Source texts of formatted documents

────────

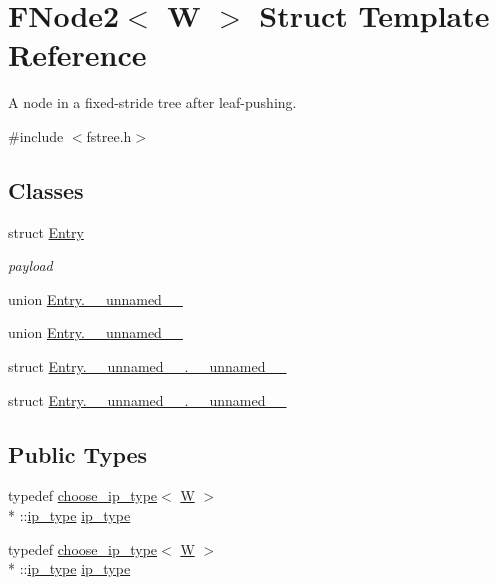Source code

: \hypertarget{structFNode2}{\section{F\-Node2$<$ W $>$ Struct Template Reference}
\label{structFNode2}
}


A node in a fixed-\/stride tree after leaf-\/pushing.  




{\ttfamily \#include $<$fstree.\-h$>$}

\subsection*{Classes}
\begin{DoxyCompactItemize}
\item 
struct \hyperlink{structFNode2_1_1Entry}{Entry}
\begin{DoxyCompactList}\small\item\em payload \end{DoxyCompactList}\item 
union \hyperlink{structFNode2_unionFNode2_1_1Entry_8____unnamed____}{Entry.\-\_\-\-\_\-unnamed\-\_\-\-\_\-}
\item 
union \hyperlink{structFNode2_unionFNode2_1_1Entry_8____unnamed____}{Entry.\-\_\-\-\_\-unnamed\-\_\-\-\_\-}
\item 
struct \hyperlink{structFNode2_structFNode2_1_1Entry_8____unnamed_____8____unnamed____}{Entry.\-\_\-\-\_\-unnamed\-\_\-\-\_\-.\-\_\-\-\_\-unnamed\-\_\-\-\_\-}
\item 
struct \hyperlink{structFNode2_structFNode2_1_1Entry_8____unnamed_____8____unnamed____}{Entry.\-\_\-\-\_\-unnamed\-\_\-\-\_\-.\-\_\-\-\_\-unnamed\-\_\-\-\_\-}
\end{DoxyCompactItemize}
\subsection*{Public Types}
\begin{DoxyCompactItemize}
\item 
typedef \hyperlink{types_8h_structchoose__ip__type}{choose\-\_\-ip\-\_\-type}$<$ \hyperlink{test__u128_8cpp_ab21b528bc38899d04d3a7053e52fb797}{W} $>$\\*
\-::\hyperlink{structFNode2_ab28e88113ab341b42bc43259be0f7dd5}{ip\-\_\-type} \hyperlink{structFNode2_ab28e88113ab341b42bc43259be0f7dd5}{ip\-\_\-type}
\item 
typedef \hyperlink{types_8h_structchoose__ip__type}{choose\-\_\-ip\-\_\-type}$<$ \hyperlink{test__u128_8cpp_ab21b528bc38899d04d3a7053e52fb797}{W} $>$\\*
\-::\hyperlink{structFNode2_ab28e88113ab341b42bc43259be0f7dd5}{ip\-\_\-type} \hyperlink{structFNode2_ab28e88113ab341b42bc43259be0f7dd5}{ip\-\_\-type}
\end{DoxyCompactItemize}
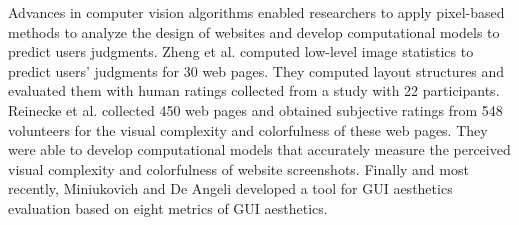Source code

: Advances in computer vision algorithms enabled researchers to
apply pixel-based methods to analyze the design of websites and develop computational models to predict users judgments.
Zheng et al. \cite{zheng_2009_CHI_correlating} computed low-level image statistics to predict users' judgments for 30 web pages.
They computed layout structures and evaluated them with human ratings collected from a study with 22 participants.
Reinecke et al. \cite{reinecke_2013_CHI} collected 450 web pages and obtained subjective ratings from 548 volunteers for the visual complexity and colorfulness of these web pages.
They were able to develop computational models that accurately measure the perceived visual complexity and colorfulness of website screenshots.
Finally and most recently, Miniukovich and De Angeli \cite{Miniukovich_CHI_2015} developed a tool for GUI aesthetics evaluation based on eight metrics of GUI aesthetics.
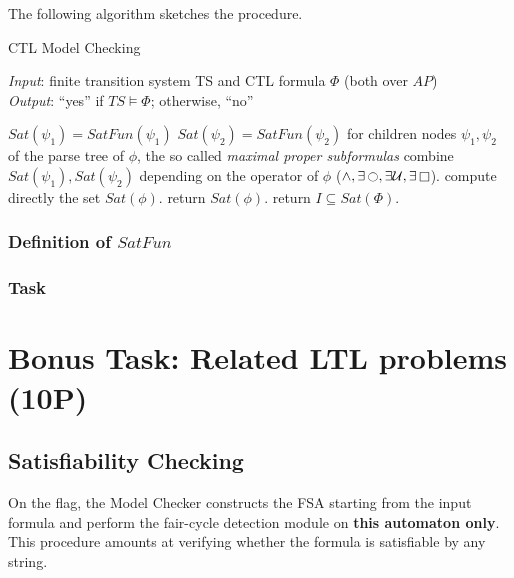 \documentclass{article}
\begin{document}
The following algorithm sketches the procedure. 
\label{subsec-CTLmca}
\begin{algorithm}[H]
    \caption{CTL Model Checking}
    \label{alg:CTLmc}
    \hspace*{\algorithmicindent} \emph{Input}: finite transition system TS and CTL formula $\Phi$ (both over $AP$) \\
    \hspace*{\algorithmicindent} \emph{Output}: ``yes'' if $TS \vDash \Phi$; otherwise, ``no''
    \begin{algorithmic}[1]
            \State $Sat(\psi_1) = SatFun(\psi_1)$ 
            \State $Sat(\psi_2) = SatFun(\psi_2)$ 
            for children nodes $\psi_1, \psi_2$ of the parse tree of $\phi$, the so called \emph{maximal proper subformulas}
            \State combine $Sat(\psi_1), Sat(\psi_2)$ depending on the operator of $\phi$ ($\land, \exists\mathop{\ocircle}, \exists\mathbin{\mathcal{U}}, \exists\mathop{\square}$).
        \Else
            \State compute directly the set $Sat(\phi)$.
        \EndIf
        \State return $Sat(\phi)$.
    \EndFunction
    \State return $I \subseteq Sat(\Phi)$.
    \end{algorithmic}
\end{algorithm}

\subsubsection*{Definition of $SatFun$}


\subsubsection*{Task}


\section{Bonus Task: Related LTL problems (10P)} \label{sec::bonus1}

\subsection{Satisfiability Checking}
On the  flag, the Model Checker constructs the FSA starting from the input formula
and perform the fair-cycle detection module on \textbf{this automaton only}. 
This procedure amounts at verifying whether the formula is satisfiable by any string. 
\end{document}

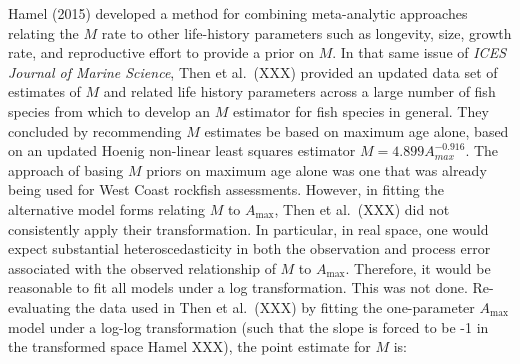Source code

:\documentclass[11pt,
  english,
  a4paper,
]{article}
\begin{document}
\leavevmode\tagmcend\tagstructend


Hamel {(2015)\leavevmode\tagmcend\tagstructend} developed a method for combining meta-analytic approaches relating the {\(M\)\leavevmode\tagmcend\tagstructend} rate to other life-history parameters such as longevity, size, growth rate, and reproductive effort to provide a prior on {\(M\)\leavevmode\tagmcend\tagstructend}. In that same issue of \emph{ICES Journal of Marine Science}, Then et al.~(XXX) provided an updated data set of estimates of {\(M\)\leavevmode\tagmcend\tagstructend} and related life history parameters across a large number of fish species from which to develop an {\(M\)\leavevmode\tagmcend\tagstructend} estimator for fish species in general. They concluded by recommending {\(M\)\leavevmode\tagmcend\tagstructend} estimates be based on maximum age alone, based on an updated Hoenig non-linear least squares estimator {\(M=4.899A^{-0.916}_{max}\)\leavevmode\tagmcend\tagstructend}. The approach of basing {\(M\)\leavevmode\tagmcend\tagstructend} priors on maximum age alone was one that was already being used for West Coast rockfish assessments. However, in fitting the alternative model forms relating {\(M\)\leavevmode\tagmcend\tagstructend} to {\(A_{\text{max}}\)\leavevmode\tagmcend\tagstructend}, Then et al.~(XXX) did not consistently apply their transformation. In particular, in real space, one would expect substantial heteroscedasticity in both the observation and process error associated with the observed relationship of {\(M\)\leavevmode\tagmcend\tagstructend} to {\(A_{\text{max}}\)\leavevmode\tagmcend\tagstructend}. Therefore, it would be reasonable to fit all models under a log transformation. This was not done. Re-evaluating the data used in Then et al.~(XXX) by fitting the one-parameter {\(A_{\text{max}}\)\leavevmode\tagmcend\tagstructend} model under a log-log transformation (such that the slope is forced to be -1 in the transformed space Hamel XXX), the point estimate for {\(M\)\leavevmode\tagmcend\tagstructend} is:
\end{document}
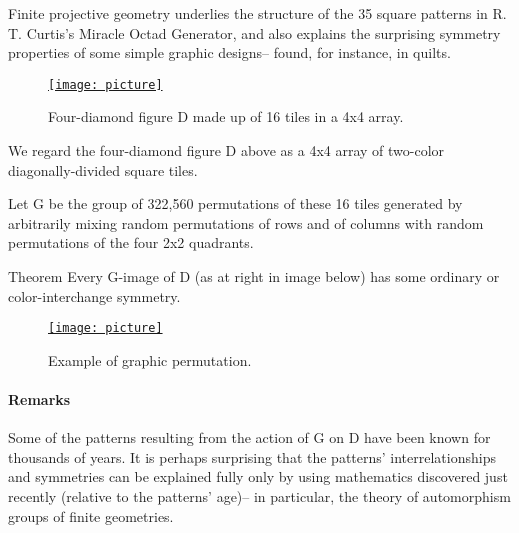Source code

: \documentclass[12pt]{article}
\begin{document}
Finite projective geometry underlies the structure of the 35 square patterns in R. T. Curtis's Miracle Octad Generator, and also explains the surprising symmetry properties of some simple graphic designs-- found, for instance, in quilts.

\begin{figure}
\begin{center}

     \href{https://user-images.githubusercontent.com/1908511/78737633-fa629a80-791d-11ea-87bc-252e7a874eab.jpg}
          {\texttt{[image: picture]}}

\end{center}
\caption{Four-diamond figure D made up of 16 tiles in a 4x4 array.}
\end{figure}

We regard the four-diamond figure D above as a 4x4 array of two-color diagonally-divided square tiles.

Let G be the group of 322,560 permutations of these 16 tiles generated by arbitrarily mixing random permutations of rows and of columns with random permutations of the four 2x2 quadrants.

\begin{paragraph}{Theorem} Every G-image of D (as at right in image below) has some ordinary or color-interchange symmetry.
\end{paragraph}

\begin{figure}
\begin{center}

\href{https://user-images.githubusercontent.com/1908511/78737759-4f9eac00-791e-11ea-8a86-0e4d6c8d50a3.jpg}
{\texttt{[image: picture]}}

\end{center}
\caption{Example of graphic permutation.}
\end{figure}

\paragraph{Remarks}

Some of the patterns resulting from the action of G on D have been known for thousands of years. It is perhaps surprising that the patterns' interrelationships and symmetries can be explained fully only by using mathematics discovered just recently (relative to the patterns' age)-- in particular, the theory of automorphism groups of finite geometries.
\end{document}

────────

→ **Required action**
For the entries above, please state how many lines contain the string "visual"; give the number and nothing else.

→ **Output for this task**
2